--- What you should do ---
Search term "operator": copy each line of the data containing it.
——————————
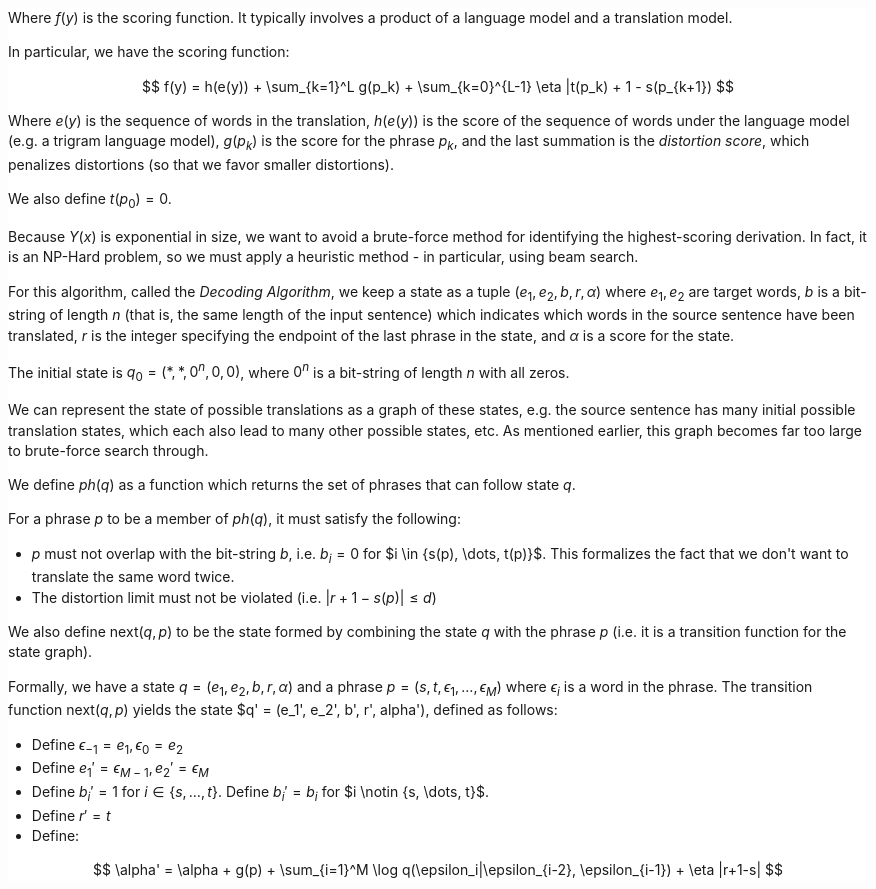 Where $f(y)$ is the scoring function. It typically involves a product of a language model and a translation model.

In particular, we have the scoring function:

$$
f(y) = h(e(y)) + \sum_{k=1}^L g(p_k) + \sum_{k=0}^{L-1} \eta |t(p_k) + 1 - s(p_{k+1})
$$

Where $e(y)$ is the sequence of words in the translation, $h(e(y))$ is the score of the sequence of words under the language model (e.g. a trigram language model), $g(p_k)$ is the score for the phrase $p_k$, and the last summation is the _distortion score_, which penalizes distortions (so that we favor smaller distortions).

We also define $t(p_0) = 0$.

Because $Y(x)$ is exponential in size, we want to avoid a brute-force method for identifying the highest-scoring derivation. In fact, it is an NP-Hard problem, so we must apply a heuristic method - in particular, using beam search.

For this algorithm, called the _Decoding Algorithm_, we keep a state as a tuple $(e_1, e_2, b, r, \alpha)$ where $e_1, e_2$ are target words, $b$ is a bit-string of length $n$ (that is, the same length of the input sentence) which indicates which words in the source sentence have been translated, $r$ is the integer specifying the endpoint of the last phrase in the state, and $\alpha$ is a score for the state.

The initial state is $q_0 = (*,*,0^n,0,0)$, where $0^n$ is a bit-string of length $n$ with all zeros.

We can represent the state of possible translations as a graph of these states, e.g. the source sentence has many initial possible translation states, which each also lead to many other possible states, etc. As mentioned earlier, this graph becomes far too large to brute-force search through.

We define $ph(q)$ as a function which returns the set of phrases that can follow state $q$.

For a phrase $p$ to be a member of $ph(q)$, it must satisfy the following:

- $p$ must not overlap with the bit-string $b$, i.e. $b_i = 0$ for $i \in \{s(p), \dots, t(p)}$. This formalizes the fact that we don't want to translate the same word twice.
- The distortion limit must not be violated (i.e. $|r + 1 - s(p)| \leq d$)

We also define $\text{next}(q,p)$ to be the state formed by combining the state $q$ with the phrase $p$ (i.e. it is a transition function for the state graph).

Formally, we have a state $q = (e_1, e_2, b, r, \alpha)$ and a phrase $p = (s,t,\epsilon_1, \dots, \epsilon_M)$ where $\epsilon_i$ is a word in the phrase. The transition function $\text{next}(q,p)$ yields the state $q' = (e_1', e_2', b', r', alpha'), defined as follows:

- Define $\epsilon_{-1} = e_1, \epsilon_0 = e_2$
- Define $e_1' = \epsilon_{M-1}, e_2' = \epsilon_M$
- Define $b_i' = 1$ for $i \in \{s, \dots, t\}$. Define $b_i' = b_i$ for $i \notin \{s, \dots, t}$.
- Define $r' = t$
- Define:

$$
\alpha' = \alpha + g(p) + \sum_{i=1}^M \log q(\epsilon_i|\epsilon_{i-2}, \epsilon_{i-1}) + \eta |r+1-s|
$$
——————————
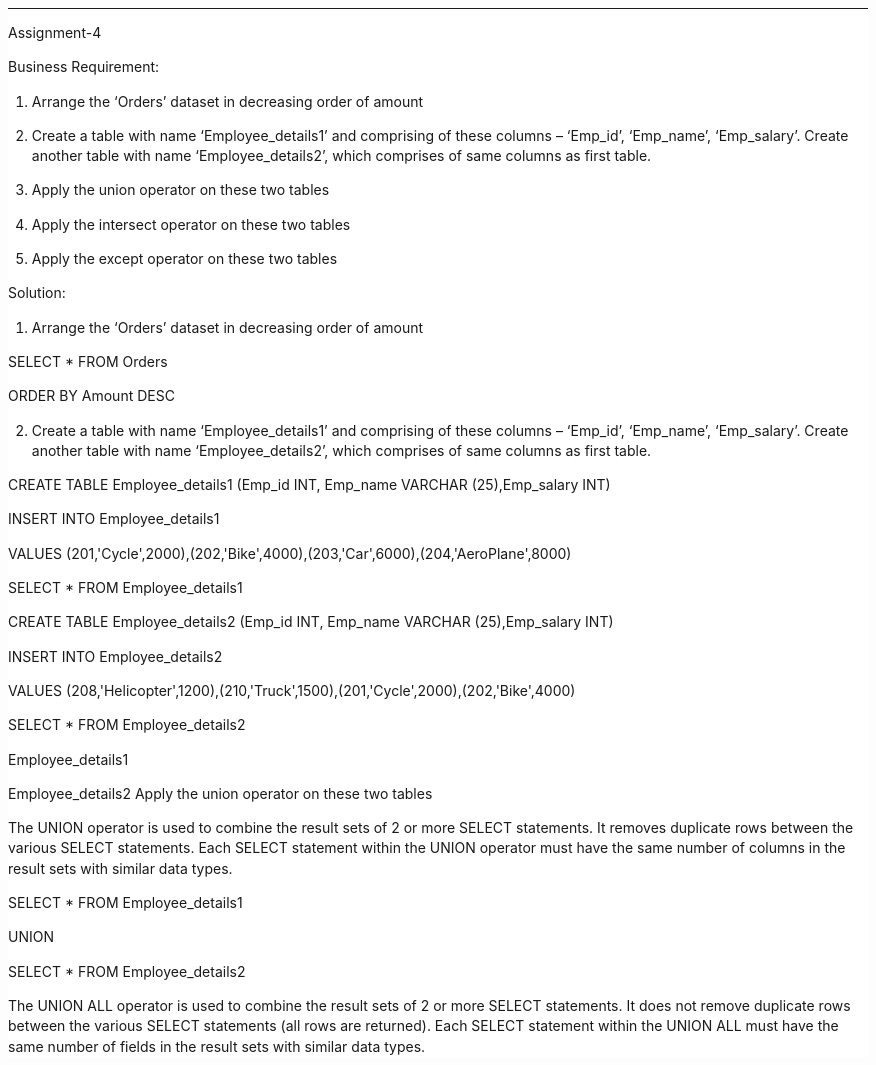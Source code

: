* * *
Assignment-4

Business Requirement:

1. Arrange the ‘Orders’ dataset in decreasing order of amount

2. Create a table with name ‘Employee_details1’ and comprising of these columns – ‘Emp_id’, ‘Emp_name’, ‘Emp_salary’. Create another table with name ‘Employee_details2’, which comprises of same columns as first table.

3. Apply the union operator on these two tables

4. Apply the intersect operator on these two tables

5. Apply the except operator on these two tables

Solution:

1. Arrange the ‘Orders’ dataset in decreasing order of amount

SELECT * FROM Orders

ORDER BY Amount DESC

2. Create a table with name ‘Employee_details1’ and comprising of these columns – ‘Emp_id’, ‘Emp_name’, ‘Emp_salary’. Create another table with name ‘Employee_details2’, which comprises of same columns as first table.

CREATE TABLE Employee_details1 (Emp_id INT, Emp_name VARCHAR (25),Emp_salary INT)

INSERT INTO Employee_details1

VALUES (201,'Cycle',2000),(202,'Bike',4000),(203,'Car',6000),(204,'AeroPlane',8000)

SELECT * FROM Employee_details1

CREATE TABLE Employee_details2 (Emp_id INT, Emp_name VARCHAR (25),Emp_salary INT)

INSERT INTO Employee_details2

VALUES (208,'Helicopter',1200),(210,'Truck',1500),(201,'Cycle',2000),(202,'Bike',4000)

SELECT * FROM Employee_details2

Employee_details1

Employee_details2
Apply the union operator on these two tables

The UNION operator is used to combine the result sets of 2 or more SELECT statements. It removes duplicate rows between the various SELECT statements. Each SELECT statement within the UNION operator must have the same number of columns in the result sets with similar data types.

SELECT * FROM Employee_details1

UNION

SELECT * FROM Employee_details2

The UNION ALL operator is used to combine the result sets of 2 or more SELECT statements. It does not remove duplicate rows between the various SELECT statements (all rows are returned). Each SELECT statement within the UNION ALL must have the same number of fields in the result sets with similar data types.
——————————
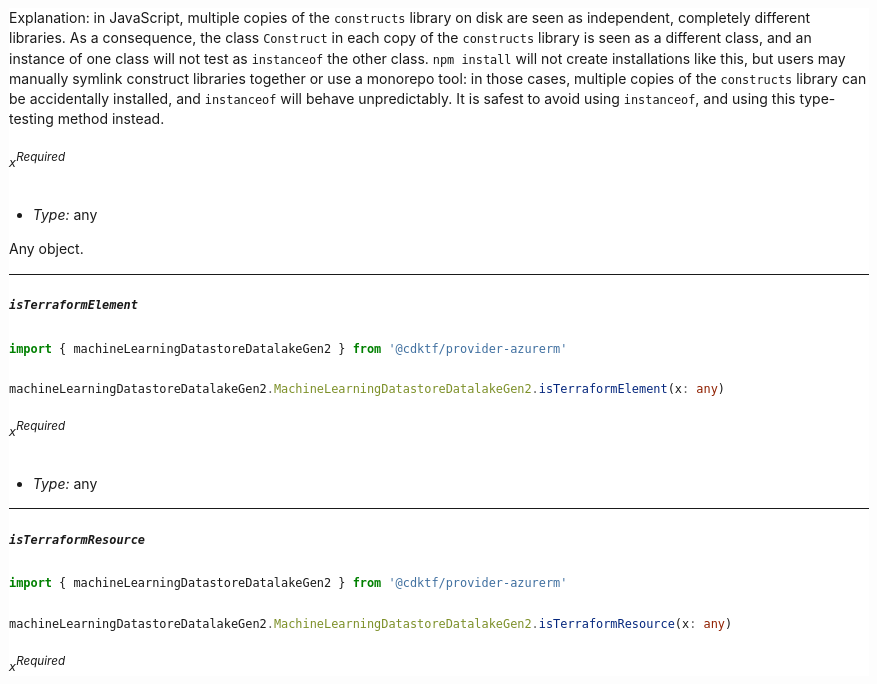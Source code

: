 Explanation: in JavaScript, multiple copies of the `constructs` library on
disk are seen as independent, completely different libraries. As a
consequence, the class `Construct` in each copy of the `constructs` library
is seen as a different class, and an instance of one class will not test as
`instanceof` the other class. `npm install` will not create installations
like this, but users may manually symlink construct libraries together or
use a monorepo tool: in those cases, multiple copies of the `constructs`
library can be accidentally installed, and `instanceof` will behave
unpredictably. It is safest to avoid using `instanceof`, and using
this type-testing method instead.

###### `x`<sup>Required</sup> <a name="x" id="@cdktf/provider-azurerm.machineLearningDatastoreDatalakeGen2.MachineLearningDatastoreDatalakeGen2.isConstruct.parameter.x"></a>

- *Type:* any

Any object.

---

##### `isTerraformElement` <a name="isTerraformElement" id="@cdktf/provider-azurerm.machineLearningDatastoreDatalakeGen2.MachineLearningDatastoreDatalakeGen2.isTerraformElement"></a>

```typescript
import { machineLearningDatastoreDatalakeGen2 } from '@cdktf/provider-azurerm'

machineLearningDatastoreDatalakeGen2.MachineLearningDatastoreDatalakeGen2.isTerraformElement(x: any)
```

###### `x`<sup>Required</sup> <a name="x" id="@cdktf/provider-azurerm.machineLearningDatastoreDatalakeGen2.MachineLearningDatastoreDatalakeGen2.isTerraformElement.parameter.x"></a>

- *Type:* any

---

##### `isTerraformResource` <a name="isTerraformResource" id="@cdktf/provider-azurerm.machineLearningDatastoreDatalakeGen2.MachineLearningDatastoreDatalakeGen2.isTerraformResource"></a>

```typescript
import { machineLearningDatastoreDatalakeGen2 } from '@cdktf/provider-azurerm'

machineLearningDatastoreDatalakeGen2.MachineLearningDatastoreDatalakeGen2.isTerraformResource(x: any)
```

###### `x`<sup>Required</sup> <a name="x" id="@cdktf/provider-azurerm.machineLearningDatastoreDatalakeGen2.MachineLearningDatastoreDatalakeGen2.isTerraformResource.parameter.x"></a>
——————————
--- Exercise result ---
3. Apply the union operator on these two tables
4. Apply the intersect operator on these two tables
5. Apply the except operator on these two tables
Apply the union operator on these two tables
The UNION operator is used to combine the result sets of 2 or more SELECT statements. It removes duplicate rows between the various SELECT statements. Each SELECT statement within the UNION operator must have the same number of columns in the result sets with similar data types.
The UNION ALL operator is used to combine the result sets of 2 or more SELECT statements. It does not remove duplicate rows between the various SELECT statements (all rows are returned). Each SELECT statement within the UNION ALL must have the same number of fields in the result sets with similar data types.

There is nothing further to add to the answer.